Politik

Kinderarmt in Deutschland Reform des Kinderzuschlags

Die Bundesregierung ringt eine Woche vor ihrer Kabinettsklausur um den richtigen Weg im Kampf gegen die zunehmende Kinderarmut. Einig zeigten sich Ministerien und Kanzleramt darin, den Kinderzuschlag für Geringverdiener auszuweiten und den Zugang zu erleichtern. Familienministerin Ursula von der Leyen will die Zulage als eigenständiges Instrument erhalten. Arbeitsminister Franz Müntefering pocht hingegen darauf, die Zulage in ein Gesamtkonzept einzubauen. Bei der Klausur in Meseberg werde es weitere Festlegungen geben müssen, sagte sein Sprecher Stefan Giffeler in Berlin.

Der Kinderzuschlag wird einkommensschwachen Familien gewährt, die aufgrund der Kinder in Hartz IV abrutschen würden. Ihnen soll der Bezug von Arbeitslosengeld II erspart bleiben. Nach Angaben der Regierung erhielten 2006 rund 124.000 Kinder den Zuschlag, was mit knapp 140 Millionen Euro zu Buche schlug. Ziel sei es, künftig 530.000 Kinder zu erreichen und den Kreis der Adressaten fast zu vervierfachen, sagte Ministeriumssprecher Hanno Schäfer. Die zusätzlichen Kosten bezifferte er auf rund 430 Millionen Euro. Vize-Regierungssprecher Thomas Steg unterstrich, die Regierung sehe in der Kinderarmut ein brennendes soziales Problem. "Die Bundesregierung ist willens, hier eine Antwort zu geben."

Ermäßigte Mehrwertsteuer auf Kinderprodukte

Giffeler sagte, der Kinderzuschlag müsse verbessert und ausgebaut und in Münteferings Konzept des Erwerbstätigengeldes integriert werden. Dieses stockt Geringverdienern ihr Einkommen ebenfalls über das Hartz-IV-Niveau auf. Eine Verbindung beider Konzepte folge einer gewissen Logik, fügte Münteferings Sprecher hinzu. In Meseberg werde das weit gediehene Konzept vertieft. Schäfer betonte dagegen, aus Sicht von der Leyens müsse der Zuschlag als eigenständige familienpolitische Leistung erhalten bleiben. Nach Angaben beider Sprecher soll der Bundeshaushalt trotz der Mehrkosten möglichst nicht zusätzlich belastet werden. Giffeler schloss nicht aus, dass Mittel der Bundesagentur für Arbeit (BA) zur Finanzierung verwendet werden könnten.

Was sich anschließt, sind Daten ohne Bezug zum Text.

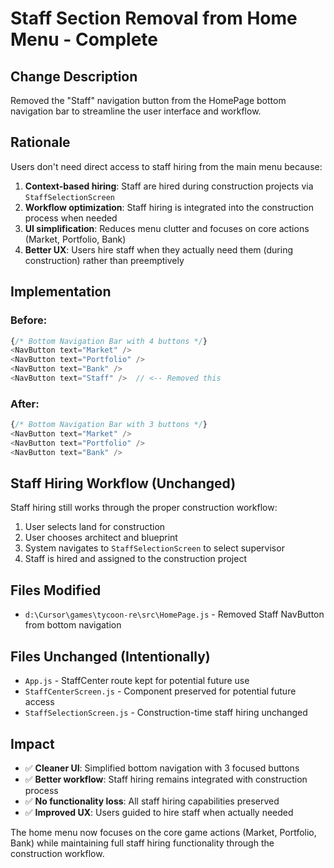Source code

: # Staff Section Removal from Home Menu - Complete

## Change Description
Removed the "Staff" navigation button from the HomePage bottom navigation bar to streamline the user interface and workflow.

## Rationale
Users don't need direct access to staff hiring from the main menu because:

1. **Context-based hiring**: Staff are hired during construction projects via `StaffSelectionScreen`
2. **Workflow optimization**: Staff hiring is integrated into the construction process when needed
3. **UI simplification**: Reduces menu clutter and focuses on core actions (Market, Portfolio, Bank)
4. **Better UX**: Users hire staff when they actually need them (during construction) rather than preemptively

## Implementation

### Before:
```javascript
{/* Bottom Navigation Bar with 4 buttons */}
<NavButton text="Market" />
<NavButton text="Portfolio" />  
<NavButton text="Bank" />
<NavButton text="Staff" />  // <-- Removed this
```

### After:
```javascript
{/* Bottom Navigation Bar with 3 buttons */}
<NavButton text="Market" />
<NavButton text="Portfolio" />
<NavButton text="Bank" />
```

## Staff Hiring Workflow (Unchanged)
Staff hiring still works through the proper construction workflow:
1. User selects land for construction
2. User chooses architect and blueprint
3. System navigates to `StaffSelectionScreen` to select supervisor
4. Staff is hired and assigned to the construction project

## Files Modified
- `d:\Cursor\games\tycoon-re\src\HomePage.js` - Removed Staff NavButton from bottom navigation

## Files Unchanged (Intentionally)
- `App.js` - StaffCenter route kept for potential future use
- `StaffCenterScreen.js` - Component preserved for potential future access
- `StaffSelectionScreen.js` - Construction-time staff hiring unchanged

## Impact
- ✅ **Cleaner UI**: Simplified bottom navigation with 3 focused buttons
- ✅ **Better workflow**: Staff hiring remains integrated with construction process
- ✅ **No functionality loss**: All staff hiring capabilities preserved
- ✅ **Improved UX**: Users guided to hire staff when actually needed

The home menu now focuses on the core game actions (Market, Portfolio, Bank) while maintaining full staff hiring functionality through the construction workflow.
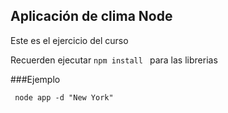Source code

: ## Aplicación de clima Node

Este es el ejercicio del curso

Recuerden ejecutar ```npm install ``` para las librerias

###Ejemplo
```
 node app -d "New York"

```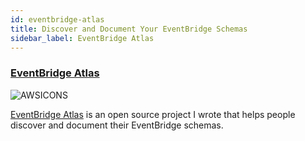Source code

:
 ```yaml
---
id: eventbridge-atlas
title: Discover and Document Your EventBridge Schemas
sidebar_label: EventBridge Atlas
---
```


### [EventBridge Atlas](https://eventbridge-atlas.netlify.app/)

![AWSICONS](/img/docs/projects/atlas.png 'awsicons.dev')

[EventBridge Atlas](https://eventbridge-atlas.netlify.app/) is an open source project I wrote that helps people discover and document their EventBridge schemas.
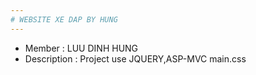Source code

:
 ```yaml
---
# WEBSITE XE DAP BY HUNG
---
```

* Member : LUU DINH HUNG
* Description : Project use JQUERY,ASP-MVC 
main.css
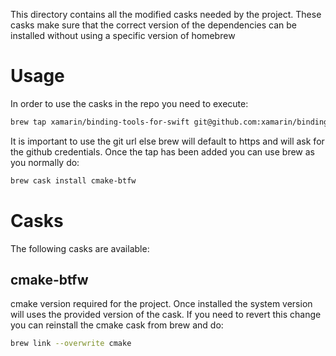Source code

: This directory contains all the modified casks needed by the project. These casks make sure that the correct version
of the dependencies can be installed without using a specific version of homebrew

# Usage

In order to use the casks in the repo you need to execute:

```bash
brew tap xamarin/binding-tools-for-swift git@github.com:xamarin/binding-tools-for-swift.git
```

It is important to use the git url else brew will default to https and will ask for the github credentials. Once the tap
has been added you can use brew as you normally do:

```bash
brew cask install cmake-btfw
```

# Casks

The following casks are available:

## cmake-btfw

cmake version required for the project. Once installed the system version will uses the provided version of the cask. If you need to revert this change you can reinstall the cmake cask from brew and do:

```bash
brew link --overwrite cmake
```

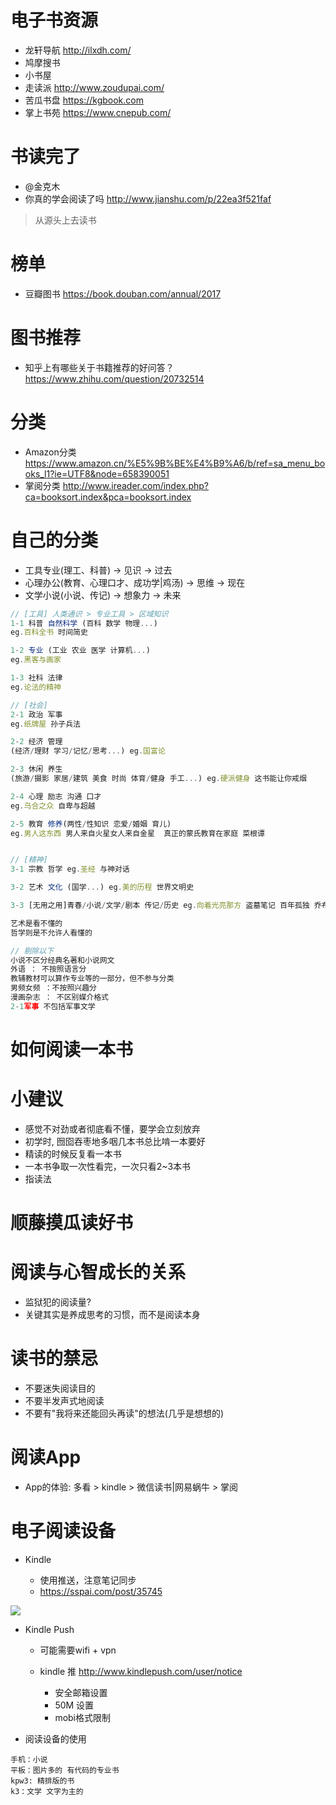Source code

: # 电子书资源

- 龙轩导航 <http://ilxdh.com/>
- 鸠摩搜书
- 小书屋
- 走读派 <http://www.zoudupai.com/>
- 苦瓜书盘 <https://kgbook.com>
- 掌上书苑 <https://www.cnepub.com/>

# 书读完了

- @金克木
- 你真的学会阅读了吗 <http://www.jianshu.com/p/22ea3f521faf>

> 从源头上去读书

# 榜单

- 豆瓣图书 https://book.douban.com/annual/2017 

# 图书推荐

- 知乎上有哪些关于书籍推荐的好问答？ https://www.zhihu.com/question/20732514

# 分类

- Amazon分类 https://www.amazon.cn/%E5%9B%BE%E4%B9%A6/b/ref=sa_menu_books_l1?ie=UTF8&node=658390051
- 掌阅分类 http://www.ireader.com/index.php?ca=booksort.index&pca=booksort.index


# 自己的分类
    
- 工具专业(理工、科普) -> 见识 -> 过去
- 心理办公(教育、心理口才、成功学|鸡汤) -> 思维 -> 现在
- 文学小说(小说、传记) -> 想象力 -> 未来

```js
// [工具] 人类通识 > 专业工具 > 区域知识  
1-1 科普 自然科学 (百科 数学 物理...) 
eg.百科全书 时间简史

1-2 专业 (工业 农业 医学 计算机...) 
eg.黑客与画家

1-3 社科 法律 
eg.论法的精神

// [社会]
2-1 政治 军事 
eg.纸牌屋 孙子兵法

2-2 经济 管理 
(经济/理财 学习/记忆/思考...) eg.国富论

2-3 休闲 养生 
(旅游/摄影 家居/建筑 美食 时尚 体育/健身 手工...) eg.硬派健身 这书能让你戒烟 

2-4 心理 励志 沟通 口才
eg.乌合之众 自卑与超越 

2-5 教育 修养(两性/性知识 恋爱/婚姻 育儿) 
eg.男人这东西 男人来自火星女人来自金星  真正的蒙氏教育在家庭 菜根谭


// [精神]
3-1 宗教 哲学 eg.圣经 与神对话

3-2 艺术 文化 (国学...) eg.美的历程 世界文明史 

3-3 [无用之用]青春/小说/文学/剧本 传记/历史 eg.向着光亮那方 盗墓笔记 百年孤独 乔布斯传 史记

艺术是看不懂的
哲学则是不允许人看懂的

// 剔除以下
小说不区分经典名著和小说网文  
外语 ： 不按照语言分
教辅教材可以算作专业等的一部分，但不参与分类
男频女频 ：不按照兴趣分
漫画杂志 ： 不区别媒介格式
2-1军事 不包括军事文学
```



# 如何阅读一本书

# 小建议

- 感觉不对劲或者彻底看不懂，要学会立刻放弃
- 初学时, 囫囵吞枣地多咽几本书总比啃一本要好
- 精读的时候反复看一本书
- 一本书争取一次性看完，一次只看2~3本书
- 指读法

# 顺藤摸瓜读好书

# 阅读与心智成长的关系

- 监狱犯的阅读量?
- 关键其实是养成思考的习惯，而不是阅读本身

# 读书的禁忌

- 不要迷失阅读目的
- 不要半发声式地阅读
- 不要有"我将来还能回头再读"的想法(几乎是想想的)

# 阅读App

- App的体验: 多看 > kindle > 微信读书|网易蜗牛 > 掌阅

# 电子阅读设备


- Kindle

    - 使用推送，注意笔记同步
    - <https://sspai.com/post/35745>

![](https://cdn.sspai.com/attachment/origin/2016/10/11/350413.png)

- Kindle Push

  - 可能需要wifi + vpn

  - kindle 推 <http://www.kindlepush.com/user/notice>
    - 安全邮箱设置
    - 50M 设置
    - mobi格式限制

- 阅读设备的使用

```
手机：小说
平板：图片多的 有代码的专业书
kpw3: 精排版的书
k3：文学 文字为主的 
```
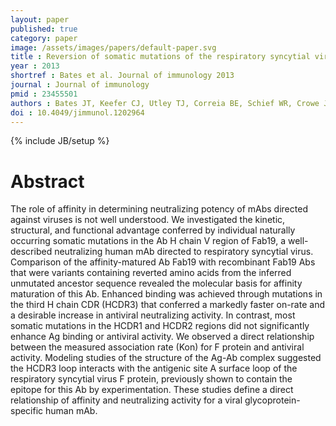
 ```yaml
---
layout: paper
published: true
category: paper
image: /assets/images/papers/default-paper.svg
title : Reversion of somatic mutations of the respiratory syncytial virus-specific human monoclonal antibody Fab19 reveal a direct relationship between association rate and neutralizing potency
year : 2013
shortref : Bates et al. Journal of immunology 2013
journal : Journal of immunology
pmid : 23455501
authors : Bates JT, Keefer CJ, Utley TJ, Correia BE, Schief WR, Crowe JE
doi : 10.4049/jimmunol.1202964
---
```

{% include JB/setup %}

# Abstract

The role of affinity in determining neutralizing potency of mAbs directed against viruses is not well understood. We investigated the kinetic, structural, and functional advantage conferred by individual naturally occurring somatic mutations in the Ab H chain V region of Fab19, a well-described neutralizing human mAb directed to respiratory syncytial virus. Comparison of the affinity-matured Ab Fab19 with recombinant Fab19 Abs that were variants containing reverted amino acids from the inferred unmutated ancestor sequence revealed the molecular basis for affinity maturation of this Ab. Enhanced binding was achieved through mutations in the third H chain CDR (HCDR3) that conferred a markedly faster on-rate and a desirable increase in antiviral neutralizing activity. In contrast, most somatic mutations in the HCDR1 and HCDR2 regions did not significantly enhance Ag binding or antiviral activity. We observed a direct relationship between the measured association rate (Kon) for F protein and antiviral activity. Modeling studies of the structure of the Ag-Ab complex suggested the HCDR3 loop interacts with the antigenic site A surface loop of the respiratory syncytial virus F protein, previously shown to contain the epitope for this Ab by experimentation. These studies define a direct relationship of affinity and neutralizing activity for a viral glycoprotein-specific human mAb.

Auch der CDU-Bundesvorstand will am Montag ein Konzept zur Bekämpfung der Kinderarmut verabschieden. In dem Reuters vorliegenden Papier wird unter anderem als Ziel ins Auge gefasst, für "Kinderprodukte des täglichen Bedarfs" nur noch den ermäßigten Mehrwertsteuersatz zu berechnen. Das Finanzministerium wies den Vorschlag zurück und erklärte, es sehe hier keinen Grund für Änderungen.

Nach Zahlen der BA bezogen im Frühjahr 1,93 Millionen Kinder unter 15 Jahren Arbeitslosengeld II, was einen neuen Höchststand markiert. Darüber hinaus haben die steigenden Lebensmittelpreise die Debatte über Entlastungen für Geringverdiener und höhere Regelsätze für Bezieher von Hartz IV oder Sozialhilfe angeheizt.

"Regierung hat Versprechen gebrochen"

Der Präsident des Kinderschutzbundes, Heinz Hilgers, drängte die Regierung zum Handeln. Die Weiterentwicklung des Zuschlags sei bereits im Koalitionsvertrag von 2005 angepeilt worden. Die Koalition habe ihr Versprechen "gegenüber den Ärmsten der Armen eiskalt gebrochen", sagte er dem "Kölner Stadt-Anzeiger". Die Grünen-Familienpolitikerin Ekin Deligöz kritisierte, "die ständigen aber folgenlosen Ankündigungen" der Regierung beim Kinderzuschlag seien nicht länger zu ertragen.